Why are some writers popular while others aren’t?
A very difficult question with a myriad different answers I’m sure. Merit, context, luck, things outside of the writer’s control. Yes.
But on the whole, popular writing is popular because it’s smart.
Admittedly, a lot of smart writing never gets popular (or even gets unpopular enough to be popular) but all popular, even infamous writing has something about them that sets them apart and makes people want to read them.
Popular writing is usually writing with some substance (smart in the American sense) and writing that is savvy (smart in the British sense). That substance may not seem conventionally intelligent, even quite the reverse sometimes, but there has to be something that stands out.
And before an ivory-tower reader sniggers at popularity, let’s not forget the super-popular folks who are now stars of the ivory tower, Shakespeare and Dickens, who were popular with the populace in their day (and shunned by those with refined “tastes”).
It’s not for all to aim to be popular, but the essence of popularity (or that which makes writing popular) is one of the qualities worthy to be studied, along with the other attributes of writing.
So what’s the secret of popular writing?
I wish I knew.
For now, I can only say that I have observed the following attributes in popular writers:
I. Popular writers love themselves. They never set out to work on something they’re not interested in. At least you don’t feel like that’s what they’re doing when you read them.
It’s hard to have an interesting perspective regarding something that the writer’s mind is impervious to because of lack of interest. So popular writers either develop a passion for or drop a subject instead of putting themselves through the wringer. But more importantly, they rarely sacrifice their own perspective on a particular matter completely.
In other words, they are rarely complete sellouts. If they are, they seem not to be.

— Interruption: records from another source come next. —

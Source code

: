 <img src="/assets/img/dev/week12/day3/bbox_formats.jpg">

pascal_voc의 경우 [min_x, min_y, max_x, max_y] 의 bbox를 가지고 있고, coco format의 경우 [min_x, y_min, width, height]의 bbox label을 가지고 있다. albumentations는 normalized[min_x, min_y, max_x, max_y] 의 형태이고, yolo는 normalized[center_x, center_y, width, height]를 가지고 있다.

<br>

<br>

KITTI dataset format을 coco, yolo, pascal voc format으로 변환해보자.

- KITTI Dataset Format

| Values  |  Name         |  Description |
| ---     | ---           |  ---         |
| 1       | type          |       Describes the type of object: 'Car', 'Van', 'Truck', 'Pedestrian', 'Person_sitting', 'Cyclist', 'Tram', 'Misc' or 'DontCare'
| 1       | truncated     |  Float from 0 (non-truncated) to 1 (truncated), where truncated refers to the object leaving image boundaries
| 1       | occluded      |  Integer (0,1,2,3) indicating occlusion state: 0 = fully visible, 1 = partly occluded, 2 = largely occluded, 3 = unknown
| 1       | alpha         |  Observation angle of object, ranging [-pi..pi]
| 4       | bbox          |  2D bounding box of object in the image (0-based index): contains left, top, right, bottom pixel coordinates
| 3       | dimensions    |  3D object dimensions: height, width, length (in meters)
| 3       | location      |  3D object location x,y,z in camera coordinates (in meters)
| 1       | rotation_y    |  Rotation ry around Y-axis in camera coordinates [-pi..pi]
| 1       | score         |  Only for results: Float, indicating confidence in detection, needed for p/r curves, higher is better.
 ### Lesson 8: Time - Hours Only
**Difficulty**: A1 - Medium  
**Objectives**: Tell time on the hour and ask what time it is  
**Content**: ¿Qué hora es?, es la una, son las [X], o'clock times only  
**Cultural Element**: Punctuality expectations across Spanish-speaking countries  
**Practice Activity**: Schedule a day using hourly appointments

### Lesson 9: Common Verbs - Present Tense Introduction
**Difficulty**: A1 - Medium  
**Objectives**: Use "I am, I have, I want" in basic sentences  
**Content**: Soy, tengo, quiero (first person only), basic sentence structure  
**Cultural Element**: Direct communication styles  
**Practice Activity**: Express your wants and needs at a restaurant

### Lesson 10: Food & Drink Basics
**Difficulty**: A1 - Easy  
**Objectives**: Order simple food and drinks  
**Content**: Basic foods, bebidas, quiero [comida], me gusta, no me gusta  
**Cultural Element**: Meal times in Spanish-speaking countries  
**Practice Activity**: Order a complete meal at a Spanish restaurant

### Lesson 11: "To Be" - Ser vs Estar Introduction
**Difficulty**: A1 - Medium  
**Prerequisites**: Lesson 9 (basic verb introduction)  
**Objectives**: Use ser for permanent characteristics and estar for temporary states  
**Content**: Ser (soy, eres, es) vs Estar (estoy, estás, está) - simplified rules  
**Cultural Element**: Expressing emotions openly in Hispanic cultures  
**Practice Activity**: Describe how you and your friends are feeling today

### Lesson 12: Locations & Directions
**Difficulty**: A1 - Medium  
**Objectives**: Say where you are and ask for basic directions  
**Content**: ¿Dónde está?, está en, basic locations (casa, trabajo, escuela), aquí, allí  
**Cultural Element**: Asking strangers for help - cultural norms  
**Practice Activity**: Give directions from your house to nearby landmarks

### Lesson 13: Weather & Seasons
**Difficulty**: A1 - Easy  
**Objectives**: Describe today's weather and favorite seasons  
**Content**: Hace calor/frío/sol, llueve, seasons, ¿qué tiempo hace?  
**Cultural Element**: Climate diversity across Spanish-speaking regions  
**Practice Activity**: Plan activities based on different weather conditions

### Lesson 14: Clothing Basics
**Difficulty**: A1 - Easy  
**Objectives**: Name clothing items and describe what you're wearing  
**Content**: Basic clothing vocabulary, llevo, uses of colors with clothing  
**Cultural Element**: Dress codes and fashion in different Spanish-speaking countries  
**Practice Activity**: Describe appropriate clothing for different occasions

II. Yet, they love you, the reader, too. This, the “you” perspective, is something that often makes more mediocre writers’ hackles rise. More ordinary writers will tell you “I don’t want to be a sellout to readers’ opinions” or “I don’t care what people think. I write for myself.”
But really, readers’ tastes sometimes serve as a check against self absorbed concerns–more than some writers would like to give readers credit for.
There’s a fine line where readers and writers meet and each pushes against the other as a convincing game goes on. Gentle nudges with entertaining distractions are tactics popular writers use rather than sudden confrontations that break contact (unless the writer is exceptionally talented).
III. Popular writers make it obvious that you, the reader, are not exclusively loved. Sigh. But you can live with that if the writer is good.
Popular writers have an audience with a relatively broad spectrum . Just because you, who consider yourself part of the intelligent crowd, are a fan of a particular writer does not mean that s/he must not appeal to the fun-loving populace as well! Just because s/he appeals to your sensibilities regarding the interests of a particular train of thought (choose an -ism or an -ology here) does not mean that s/he won’t irk you by appealing to people who are your opponents (say, the abhorred anti[blank]ists or the horrible anti[blank]ologists).
Popular writers are charmers!
IV. They make their individual mark. Whether they’re crazy or sombre or insightful in a particular way, they have a style, a tone, a perspective that others don’t. That’s why you remember them and want to go back to read them. This is key.
When you’re done with their piece, many popular writers don’t leave you with much to think about. To build on. To reflect on. Only those with more substance do.
But all make you remember what fun you had reading them. Or how you hated them.
For hate, they say, is very close to love.